Exercise requirements:
Every line in the records below between the one holding "1.0 & 1.0 & GA" and the one holding "vectorized computation resources.", inclusive, is to be set down exactly; all other lines are to be left out.

Input records:
· · · · · · ·

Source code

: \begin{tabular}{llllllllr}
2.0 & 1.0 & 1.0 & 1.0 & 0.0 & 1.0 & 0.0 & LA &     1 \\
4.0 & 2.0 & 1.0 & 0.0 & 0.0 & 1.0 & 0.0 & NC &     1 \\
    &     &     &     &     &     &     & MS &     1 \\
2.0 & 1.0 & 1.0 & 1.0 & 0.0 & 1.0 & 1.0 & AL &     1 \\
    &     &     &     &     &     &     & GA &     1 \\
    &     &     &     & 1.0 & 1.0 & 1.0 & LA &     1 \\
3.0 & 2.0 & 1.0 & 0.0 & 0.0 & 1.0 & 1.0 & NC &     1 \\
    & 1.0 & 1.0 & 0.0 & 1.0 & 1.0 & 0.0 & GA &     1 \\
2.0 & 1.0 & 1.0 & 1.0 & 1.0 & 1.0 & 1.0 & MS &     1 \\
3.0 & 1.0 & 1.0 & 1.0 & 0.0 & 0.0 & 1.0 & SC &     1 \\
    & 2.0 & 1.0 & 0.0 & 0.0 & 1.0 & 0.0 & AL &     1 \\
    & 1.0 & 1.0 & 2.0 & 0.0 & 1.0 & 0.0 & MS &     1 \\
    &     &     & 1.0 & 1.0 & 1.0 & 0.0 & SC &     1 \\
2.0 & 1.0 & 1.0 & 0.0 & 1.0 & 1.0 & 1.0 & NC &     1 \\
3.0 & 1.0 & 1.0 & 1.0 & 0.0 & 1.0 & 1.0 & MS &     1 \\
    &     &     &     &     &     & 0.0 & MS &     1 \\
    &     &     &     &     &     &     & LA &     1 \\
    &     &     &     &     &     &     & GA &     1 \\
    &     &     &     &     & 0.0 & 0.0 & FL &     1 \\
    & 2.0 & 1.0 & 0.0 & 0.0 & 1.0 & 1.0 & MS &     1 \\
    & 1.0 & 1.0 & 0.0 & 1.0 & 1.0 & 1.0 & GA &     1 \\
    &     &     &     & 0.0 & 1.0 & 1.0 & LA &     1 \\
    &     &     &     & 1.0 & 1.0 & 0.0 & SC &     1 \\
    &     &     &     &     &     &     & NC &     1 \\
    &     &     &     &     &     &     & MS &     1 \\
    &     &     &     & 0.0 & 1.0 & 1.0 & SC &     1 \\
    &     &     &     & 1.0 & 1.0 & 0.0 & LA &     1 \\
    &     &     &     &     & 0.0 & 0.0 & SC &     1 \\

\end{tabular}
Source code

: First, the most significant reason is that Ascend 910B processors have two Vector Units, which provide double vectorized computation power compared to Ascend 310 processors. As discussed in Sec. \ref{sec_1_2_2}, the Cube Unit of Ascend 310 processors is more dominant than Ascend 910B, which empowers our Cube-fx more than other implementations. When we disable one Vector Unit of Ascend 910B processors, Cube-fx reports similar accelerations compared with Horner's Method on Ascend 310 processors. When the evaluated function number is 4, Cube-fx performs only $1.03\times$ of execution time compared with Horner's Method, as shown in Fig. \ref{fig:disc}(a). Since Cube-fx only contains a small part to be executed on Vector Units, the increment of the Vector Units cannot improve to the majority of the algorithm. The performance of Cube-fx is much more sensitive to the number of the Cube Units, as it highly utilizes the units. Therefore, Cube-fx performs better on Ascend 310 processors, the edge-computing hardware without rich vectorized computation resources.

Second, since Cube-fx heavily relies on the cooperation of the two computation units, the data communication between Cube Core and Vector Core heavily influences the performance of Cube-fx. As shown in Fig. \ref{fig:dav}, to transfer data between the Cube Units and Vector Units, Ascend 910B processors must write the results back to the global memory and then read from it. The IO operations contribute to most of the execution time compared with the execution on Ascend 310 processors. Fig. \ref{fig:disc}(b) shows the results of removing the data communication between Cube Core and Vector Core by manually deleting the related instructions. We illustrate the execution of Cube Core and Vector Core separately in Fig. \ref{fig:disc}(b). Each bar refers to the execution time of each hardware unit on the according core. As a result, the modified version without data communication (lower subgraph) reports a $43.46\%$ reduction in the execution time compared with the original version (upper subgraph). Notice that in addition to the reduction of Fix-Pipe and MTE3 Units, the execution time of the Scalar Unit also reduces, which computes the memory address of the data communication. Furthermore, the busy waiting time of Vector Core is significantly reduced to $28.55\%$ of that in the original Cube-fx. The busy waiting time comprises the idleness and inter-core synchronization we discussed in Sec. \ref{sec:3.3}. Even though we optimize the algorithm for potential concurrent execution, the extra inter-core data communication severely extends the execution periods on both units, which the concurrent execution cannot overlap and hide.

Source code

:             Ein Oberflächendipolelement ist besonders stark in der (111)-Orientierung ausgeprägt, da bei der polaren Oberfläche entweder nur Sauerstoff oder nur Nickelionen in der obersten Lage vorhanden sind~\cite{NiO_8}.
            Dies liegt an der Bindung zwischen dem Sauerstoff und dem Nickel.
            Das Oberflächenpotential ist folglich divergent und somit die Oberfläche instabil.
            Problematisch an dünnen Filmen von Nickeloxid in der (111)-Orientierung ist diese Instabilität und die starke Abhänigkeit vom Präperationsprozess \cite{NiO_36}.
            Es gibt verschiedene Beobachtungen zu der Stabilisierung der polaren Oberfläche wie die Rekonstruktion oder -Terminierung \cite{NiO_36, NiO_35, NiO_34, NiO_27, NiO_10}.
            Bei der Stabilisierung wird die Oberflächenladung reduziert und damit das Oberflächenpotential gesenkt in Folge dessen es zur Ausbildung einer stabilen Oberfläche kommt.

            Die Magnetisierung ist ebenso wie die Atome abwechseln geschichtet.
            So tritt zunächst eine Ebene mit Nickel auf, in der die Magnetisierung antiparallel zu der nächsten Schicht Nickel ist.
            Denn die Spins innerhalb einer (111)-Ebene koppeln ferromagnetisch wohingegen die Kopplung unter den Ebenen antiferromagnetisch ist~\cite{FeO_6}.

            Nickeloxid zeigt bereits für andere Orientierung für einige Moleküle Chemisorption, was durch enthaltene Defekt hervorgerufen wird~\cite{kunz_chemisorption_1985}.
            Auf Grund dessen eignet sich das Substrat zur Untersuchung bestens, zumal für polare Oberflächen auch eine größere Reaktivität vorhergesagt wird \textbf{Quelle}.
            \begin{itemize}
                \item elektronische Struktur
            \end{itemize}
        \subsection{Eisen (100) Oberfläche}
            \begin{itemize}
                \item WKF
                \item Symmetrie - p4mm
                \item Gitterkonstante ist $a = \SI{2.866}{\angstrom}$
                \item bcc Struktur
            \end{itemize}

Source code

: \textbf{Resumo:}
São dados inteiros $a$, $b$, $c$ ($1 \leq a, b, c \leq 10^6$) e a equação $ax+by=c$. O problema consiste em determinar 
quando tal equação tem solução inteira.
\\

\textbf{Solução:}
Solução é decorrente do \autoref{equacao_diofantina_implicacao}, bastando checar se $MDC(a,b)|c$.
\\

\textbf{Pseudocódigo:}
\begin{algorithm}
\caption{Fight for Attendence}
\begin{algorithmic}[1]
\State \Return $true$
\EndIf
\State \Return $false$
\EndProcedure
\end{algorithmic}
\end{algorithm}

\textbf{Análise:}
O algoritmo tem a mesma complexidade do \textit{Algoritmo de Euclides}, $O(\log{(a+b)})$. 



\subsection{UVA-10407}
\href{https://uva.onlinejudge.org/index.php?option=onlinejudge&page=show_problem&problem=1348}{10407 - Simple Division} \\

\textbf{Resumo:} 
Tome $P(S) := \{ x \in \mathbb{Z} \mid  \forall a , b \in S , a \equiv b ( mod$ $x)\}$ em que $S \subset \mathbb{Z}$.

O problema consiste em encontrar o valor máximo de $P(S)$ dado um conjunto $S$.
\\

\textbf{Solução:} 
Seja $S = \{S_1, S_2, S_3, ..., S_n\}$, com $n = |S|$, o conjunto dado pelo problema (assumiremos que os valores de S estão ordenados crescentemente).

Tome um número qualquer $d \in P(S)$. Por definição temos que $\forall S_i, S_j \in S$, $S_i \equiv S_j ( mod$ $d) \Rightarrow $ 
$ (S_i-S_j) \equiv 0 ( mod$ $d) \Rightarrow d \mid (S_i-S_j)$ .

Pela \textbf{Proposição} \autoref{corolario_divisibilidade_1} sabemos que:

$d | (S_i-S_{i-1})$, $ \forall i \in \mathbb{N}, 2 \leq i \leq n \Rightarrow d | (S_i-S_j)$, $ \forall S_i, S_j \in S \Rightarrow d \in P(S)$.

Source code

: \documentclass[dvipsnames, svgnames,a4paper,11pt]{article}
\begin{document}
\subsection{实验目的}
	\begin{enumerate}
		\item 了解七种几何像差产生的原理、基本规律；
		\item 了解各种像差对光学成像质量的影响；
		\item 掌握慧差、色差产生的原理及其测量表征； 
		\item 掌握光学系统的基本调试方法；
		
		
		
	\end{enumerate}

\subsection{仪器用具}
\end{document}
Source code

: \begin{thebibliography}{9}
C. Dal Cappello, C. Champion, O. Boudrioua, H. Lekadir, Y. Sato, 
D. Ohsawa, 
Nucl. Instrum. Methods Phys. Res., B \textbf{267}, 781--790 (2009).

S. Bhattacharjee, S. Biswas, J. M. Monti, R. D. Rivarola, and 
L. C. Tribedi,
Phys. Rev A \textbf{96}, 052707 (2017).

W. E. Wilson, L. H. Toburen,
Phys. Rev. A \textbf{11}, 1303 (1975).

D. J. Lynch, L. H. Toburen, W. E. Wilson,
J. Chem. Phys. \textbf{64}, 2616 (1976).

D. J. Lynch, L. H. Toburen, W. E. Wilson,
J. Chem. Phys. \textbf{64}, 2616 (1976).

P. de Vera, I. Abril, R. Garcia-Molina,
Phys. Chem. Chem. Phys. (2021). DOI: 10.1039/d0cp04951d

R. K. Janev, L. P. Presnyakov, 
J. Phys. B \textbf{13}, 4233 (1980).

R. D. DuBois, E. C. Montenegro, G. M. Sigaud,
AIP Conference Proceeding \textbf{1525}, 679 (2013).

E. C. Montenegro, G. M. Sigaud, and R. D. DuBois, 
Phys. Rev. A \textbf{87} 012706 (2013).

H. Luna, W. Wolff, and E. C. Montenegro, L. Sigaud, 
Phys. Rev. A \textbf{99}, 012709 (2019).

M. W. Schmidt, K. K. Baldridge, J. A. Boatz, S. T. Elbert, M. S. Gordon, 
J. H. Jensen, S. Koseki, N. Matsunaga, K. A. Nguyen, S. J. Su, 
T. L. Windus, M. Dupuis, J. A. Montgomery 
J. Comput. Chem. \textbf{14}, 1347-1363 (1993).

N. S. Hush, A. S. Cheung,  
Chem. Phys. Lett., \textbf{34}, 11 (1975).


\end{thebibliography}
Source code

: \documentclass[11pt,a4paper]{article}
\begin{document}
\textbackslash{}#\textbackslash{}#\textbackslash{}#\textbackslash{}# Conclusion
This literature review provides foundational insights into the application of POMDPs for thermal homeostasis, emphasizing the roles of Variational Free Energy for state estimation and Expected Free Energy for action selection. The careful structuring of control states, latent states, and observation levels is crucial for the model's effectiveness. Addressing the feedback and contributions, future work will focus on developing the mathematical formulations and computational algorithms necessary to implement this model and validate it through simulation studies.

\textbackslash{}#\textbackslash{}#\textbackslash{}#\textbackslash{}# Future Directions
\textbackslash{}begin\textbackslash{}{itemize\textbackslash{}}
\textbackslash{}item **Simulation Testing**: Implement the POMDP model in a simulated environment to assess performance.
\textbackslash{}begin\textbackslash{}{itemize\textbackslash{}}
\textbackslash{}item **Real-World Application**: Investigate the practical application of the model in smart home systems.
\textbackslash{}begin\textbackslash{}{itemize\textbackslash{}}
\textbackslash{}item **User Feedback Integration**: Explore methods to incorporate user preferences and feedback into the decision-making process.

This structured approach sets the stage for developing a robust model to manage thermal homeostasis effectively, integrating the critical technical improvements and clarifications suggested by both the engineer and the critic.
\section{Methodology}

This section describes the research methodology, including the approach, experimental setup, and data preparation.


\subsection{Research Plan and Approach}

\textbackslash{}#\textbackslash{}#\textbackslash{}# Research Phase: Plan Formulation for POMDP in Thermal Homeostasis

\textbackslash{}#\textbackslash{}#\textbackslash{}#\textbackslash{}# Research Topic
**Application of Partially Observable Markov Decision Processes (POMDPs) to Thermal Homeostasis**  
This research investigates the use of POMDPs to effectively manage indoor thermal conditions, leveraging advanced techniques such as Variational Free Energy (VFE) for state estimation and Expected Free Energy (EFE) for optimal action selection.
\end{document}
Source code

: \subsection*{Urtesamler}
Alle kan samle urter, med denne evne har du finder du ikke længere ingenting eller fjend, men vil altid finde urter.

· · · · · · ·

Exercise output:
    & 1.0 & 1.0 & 0.0 & 1.0 & 1.0 & 1.0 & GA &     1 \\
    &     &     &     & 0.0 & 1.0 & 1.0 & LA &     1 \\
    &     &     &     & 1.0 & 1.0 & 0.0 & SC &     1 \\
    &     &     &     &     &     &     & NC &     1 \\
    &     &     &     &     &     &     & MS &     1 \\
    &     &     &     & 0.0 & 1.0 & 1.0 & SC &     1 \\
    &     &     &     & 1.0 & 1.0 & 0.0 & LA &     1 \\
    &     &     &     &     & 0.0 & 0.0 & SC &     1 \\

\end{tabular}
Source code

: First, the most significant reason is that Ascend 910B processors have two Vector Units, which provide double vectorized computation power compared to Ascend 310 processors. As discussed in Sec. \ref{sec_1_2_2}, the Cube Unit of Ascend 310 processors is more dominant than Ascend 910B, which empowers our Cube-fx more than other implementations. When we disable one Vector Unit of Ascend 910B processors, Cube-fx reports similar accelerations compared with Horner's Method on Ascend 310 processors. When the evaluated function number is 4, Cube-fx performs only $1.03\times$ of execution time compared with Horner's Method, as shown in Fig. \ref{fig:disc}(a). Since Cube-fx only contains a small part to be executed on Vector Units, the increment of the Vector Units cannot improve to the majority of the algorithm. The performance of Cube-fx is much more sensitive to the number of the Cube Units, as it highly utilizes the units. Therefore, Cube-fx performs better on Ascend 310 processors, the edge-computing hardware without rich vectorized computation resources.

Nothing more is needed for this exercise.